Exercise: Search the records for the word "dtype" and pick out every line that has it.

Stored data:
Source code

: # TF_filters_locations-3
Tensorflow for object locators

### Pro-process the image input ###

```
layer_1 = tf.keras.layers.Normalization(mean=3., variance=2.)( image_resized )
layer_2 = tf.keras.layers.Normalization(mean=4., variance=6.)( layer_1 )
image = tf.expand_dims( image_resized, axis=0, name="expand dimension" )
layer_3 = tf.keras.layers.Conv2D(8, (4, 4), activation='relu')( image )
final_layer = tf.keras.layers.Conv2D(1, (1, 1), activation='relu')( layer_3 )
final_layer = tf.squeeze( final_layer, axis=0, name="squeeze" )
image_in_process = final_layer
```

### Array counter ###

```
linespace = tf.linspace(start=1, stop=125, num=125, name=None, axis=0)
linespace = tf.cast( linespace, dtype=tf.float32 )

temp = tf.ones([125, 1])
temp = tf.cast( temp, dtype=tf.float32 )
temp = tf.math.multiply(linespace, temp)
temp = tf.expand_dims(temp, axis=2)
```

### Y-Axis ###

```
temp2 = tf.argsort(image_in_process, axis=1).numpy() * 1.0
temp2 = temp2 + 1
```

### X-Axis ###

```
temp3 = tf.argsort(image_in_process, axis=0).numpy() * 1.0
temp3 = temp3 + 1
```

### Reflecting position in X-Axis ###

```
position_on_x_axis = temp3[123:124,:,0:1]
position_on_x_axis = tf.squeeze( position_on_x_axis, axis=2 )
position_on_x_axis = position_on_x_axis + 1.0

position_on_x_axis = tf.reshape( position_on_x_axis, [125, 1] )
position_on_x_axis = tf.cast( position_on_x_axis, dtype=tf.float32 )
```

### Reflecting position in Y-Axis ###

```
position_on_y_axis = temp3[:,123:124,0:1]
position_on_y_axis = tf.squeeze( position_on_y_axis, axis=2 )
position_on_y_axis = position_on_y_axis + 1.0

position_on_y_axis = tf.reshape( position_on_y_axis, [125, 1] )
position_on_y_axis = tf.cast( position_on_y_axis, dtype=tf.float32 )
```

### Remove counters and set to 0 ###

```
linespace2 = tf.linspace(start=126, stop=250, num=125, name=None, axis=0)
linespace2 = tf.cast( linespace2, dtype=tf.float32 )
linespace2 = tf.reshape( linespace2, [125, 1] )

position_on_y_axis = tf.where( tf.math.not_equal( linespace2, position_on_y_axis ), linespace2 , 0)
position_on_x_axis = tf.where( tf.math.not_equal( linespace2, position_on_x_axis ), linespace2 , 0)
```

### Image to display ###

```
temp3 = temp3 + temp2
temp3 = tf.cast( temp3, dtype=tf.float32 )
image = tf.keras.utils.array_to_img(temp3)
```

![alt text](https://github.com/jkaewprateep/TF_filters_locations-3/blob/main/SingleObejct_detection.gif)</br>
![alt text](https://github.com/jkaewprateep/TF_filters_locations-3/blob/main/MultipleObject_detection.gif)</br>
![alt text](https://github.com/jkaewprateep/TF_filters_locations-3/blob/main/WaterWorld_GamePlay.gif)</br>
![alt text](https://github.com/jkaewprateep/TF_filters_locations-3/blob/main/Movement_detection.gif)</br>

The completed task:
linespace = tf.cast( linespace, dtype=tf.float32 )
temp = tf.cast( temp, dtype=tf.float32 )
position_on_x_axis = tf.cast( position_on_x_axis, dtype=tf.float32 )
position_on_y_axis = tf.cast( position_on_y_axis, dtype=tf.float32 )
linespace2 = tf.cast( linespace2, dtype=tf.float32 )
temp3 = tf.cast( temp3, dtype=tf.float32 )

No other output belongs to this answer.